:: About this task ::
Copy each line of the data below in which the word "title" can be found.

(Stored data)
'''
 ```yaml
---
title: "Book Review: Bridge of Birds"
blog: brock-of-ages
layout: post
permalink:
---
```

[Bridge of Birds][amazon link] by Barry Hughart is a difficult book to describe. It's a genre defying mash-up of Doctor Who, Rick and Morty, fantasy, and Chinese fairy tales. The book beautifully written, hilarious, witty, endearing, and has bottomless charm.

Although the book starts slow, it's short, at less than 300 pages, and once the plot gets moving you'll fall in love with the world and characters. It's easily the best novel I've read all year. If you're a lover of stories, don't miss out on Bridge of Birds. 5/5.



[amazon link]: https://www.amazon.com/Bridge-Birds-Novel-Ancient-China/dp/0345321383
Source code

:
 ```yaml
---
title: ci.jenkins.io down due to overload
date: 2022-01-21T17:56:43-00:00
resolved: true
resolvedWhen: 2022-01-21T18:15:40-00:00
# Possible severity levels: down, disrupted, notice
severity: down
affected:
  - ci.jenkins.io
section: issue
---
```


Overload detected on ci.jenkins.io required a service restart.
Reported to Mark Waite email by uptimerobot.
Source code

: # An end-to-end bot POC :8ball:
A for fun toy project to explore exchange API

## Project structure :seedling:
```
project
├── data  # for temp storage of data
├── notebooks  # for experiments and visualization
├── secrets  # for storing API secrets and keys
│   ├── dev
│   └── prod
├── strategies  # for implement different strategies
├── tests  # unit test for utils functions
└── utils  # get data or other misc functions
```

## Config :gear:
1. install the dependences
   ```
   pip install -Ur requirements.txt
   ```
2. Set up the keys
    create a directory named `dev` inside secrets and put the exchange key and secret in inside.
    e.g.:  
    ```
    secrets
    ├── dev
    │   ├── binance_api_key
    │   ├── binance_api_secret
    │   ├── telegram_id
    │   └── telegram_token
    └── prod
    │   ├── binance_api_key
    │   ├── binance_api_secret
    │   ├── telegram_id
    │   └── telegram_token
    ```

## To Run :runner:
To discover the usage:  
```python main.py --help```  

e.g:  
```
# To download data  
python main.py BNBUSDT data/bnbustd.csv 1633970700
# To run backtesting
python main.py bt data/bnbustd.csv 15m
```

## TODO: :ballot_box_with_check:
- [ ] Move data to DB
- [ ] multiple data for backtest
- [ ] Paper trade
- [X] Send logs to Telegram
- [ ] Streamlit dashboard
'''
:: Output ::
title: "Book Review: Bridge of Birds"
title: ci.jenkins.io down due to overload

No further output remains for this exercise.